If the parallelized version of singlePopMcmc is being used (see BASE-9 docs for more details) and each chain is in a different directory named Run$i, where $i is an int 1-10, the chains can be combined back together with the combine_res.py code found in the getGaiaData folder. The clusterName must be set in this code before running it.

We provide codes within the plotting/ directory of this repo that can be used to generate summary plots and statistics for the posterior distributions resulting from singlePopMcmc. Please see the README in that directory for more information.

2. Parallelizing sampleMass

After running singlePopMcmc, you can run sampleMass to derive star-by-star masses, mass-ratios and photometric membership probabilities. This takes quite a long time but can be split to run in parallel. To do this, we need to split the file.phot file and run a separate instance of sampleMass on each subset of the file.phot file. The dividePhot.py code in the sampleMass_parallelization directory will:

  1. trim the .res file to include only stage 3 (trim_res)
  2. divide the .phot file into chunks (divide_phot)
  3. generate a job script for Quest (using Slurm) to run sampleMass in parallel

example command:

python dividePhot.py --res ngc188.res --phot NGC_188.phot --yaml base9.yaml --nthreads 4

NOTE: This will trim your res file to only include stage 3. You should make a copy of it to keep the original version.

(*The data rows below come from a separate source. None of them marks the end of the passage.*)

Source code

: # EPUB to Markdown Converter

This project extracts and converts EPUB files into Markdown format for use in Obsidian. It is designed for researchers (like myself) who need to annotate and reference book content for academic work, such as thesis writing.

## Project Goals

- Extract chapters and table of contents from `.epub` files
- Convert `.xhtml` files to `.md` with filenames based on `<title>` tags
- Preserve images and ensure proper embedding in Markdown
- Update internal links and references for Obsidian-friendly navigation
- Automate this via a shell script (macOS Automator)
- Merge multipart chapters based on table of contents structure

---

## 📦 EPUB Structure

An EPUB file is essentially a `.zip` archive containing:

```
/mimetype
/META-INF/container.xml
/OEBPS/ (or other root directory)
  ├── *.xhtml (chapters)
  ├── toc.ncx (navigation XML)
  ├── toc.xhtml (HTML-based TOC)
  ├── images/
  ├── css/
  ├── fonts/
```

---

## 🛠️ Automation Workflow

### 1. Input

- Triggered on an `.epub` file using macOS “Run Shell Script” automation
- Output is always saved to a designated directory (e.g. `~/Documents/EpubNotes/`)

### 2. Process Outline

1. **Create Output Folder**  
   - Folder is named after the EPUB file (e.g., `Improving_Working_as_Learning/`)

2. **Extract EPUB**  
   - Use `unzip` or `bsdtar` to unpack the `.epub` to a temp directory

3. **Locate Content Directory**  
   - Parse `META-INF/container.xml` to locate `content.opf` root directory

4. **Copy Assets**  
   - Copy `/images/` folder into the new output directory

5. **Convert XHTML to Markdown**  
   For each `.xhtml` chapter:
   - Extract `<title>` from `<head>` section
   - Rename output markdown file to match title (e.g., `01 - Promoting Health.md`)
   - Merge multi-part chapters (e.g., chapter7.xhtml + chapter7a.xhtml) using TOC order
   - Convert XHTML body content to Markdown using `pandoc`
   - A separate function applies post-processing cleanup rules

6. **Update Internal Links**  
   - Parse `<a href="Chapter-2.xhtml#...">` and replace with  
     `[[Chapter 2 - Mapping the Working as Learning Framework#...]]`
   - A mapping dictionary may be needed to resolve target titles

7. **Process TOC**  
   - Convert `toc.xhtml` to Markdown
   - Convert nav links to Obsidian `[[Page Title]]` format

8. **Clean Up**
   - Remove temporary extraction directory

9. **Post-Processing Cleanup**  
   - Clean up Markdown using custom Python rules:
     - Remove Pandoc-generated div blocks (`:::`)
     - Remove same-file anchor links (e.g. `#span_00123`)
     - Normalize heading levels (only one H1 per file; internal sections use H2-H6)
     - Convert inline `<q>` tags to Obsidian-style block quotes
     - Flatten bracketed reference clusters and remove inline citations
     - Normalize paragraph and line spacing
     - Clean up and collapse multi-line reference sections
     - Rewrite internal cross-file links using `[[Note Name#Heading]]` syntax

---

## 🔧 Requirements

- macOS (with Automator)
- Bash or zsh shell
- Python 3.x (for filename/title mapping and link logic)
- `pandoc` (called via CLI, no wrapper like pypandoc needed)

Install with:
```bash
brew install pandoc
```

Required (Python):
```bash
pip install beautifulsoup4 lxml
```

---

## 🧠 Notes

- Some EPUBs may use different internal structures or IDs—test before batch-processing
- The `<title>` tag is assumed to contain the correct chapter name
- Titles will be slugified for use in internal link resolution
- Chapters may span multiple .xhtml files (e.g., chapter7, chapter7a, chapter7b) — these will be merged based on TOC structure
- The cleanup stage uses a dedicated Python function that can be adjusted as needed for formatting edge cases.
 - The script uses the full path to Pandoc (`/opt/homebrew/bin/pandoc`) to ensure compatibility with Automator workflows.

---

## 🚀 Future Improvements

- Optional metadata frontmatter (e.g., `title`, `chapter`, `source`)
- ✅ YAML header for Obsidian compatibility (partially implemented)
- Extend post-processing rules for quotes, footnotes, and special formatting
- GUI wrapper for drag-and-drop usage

A typical number of threads to use for open clusters on Quest is 500. After sampleMass is done running, the resulting files can be combined into one condensed file that summarizes the results with the sampleMassParallelization/sampleMassAnalysis.ipynb notebook. To run the code in a Jupyter notebook call write_data(clusterName). This will read in each partion of the parallelized sampleMass output and summarize the results in a file.df file. The file.df file contain for every star sent through sampleMass (in separate rows) with the columns:

3. Adding noise to simCluster data

To test for completeness, synthetic noise modeled after the noise in the observational data can be added to the simulated data from simCluster. To do so requires the file.df file from the sampleMassAnalysis.ipynb code, the simulated phot file (file.sim.out), and the add_sim_noise.py code which can be found in the simCluster_utils folder. The code requires two flags to be set. The -n flag requires the name of the cluster, and the -m flag requires the minimum Gaia G magnitude for which to apply noise to stars with G magnitudes in between 20 and -m. For example, to run the code on NGC 188 for stars dimmer than G=12 the command is

python3 add_sim_noise.py -n NGC_188 -m 12

This will produce the output file simCluster.phot which has noise added to simulated data for stars in the G magnitude range 12 to 20. This simCluster.phot can then be run through the parallelized version of sampleMass in the same way as described above, and the results can be used to test for completeness.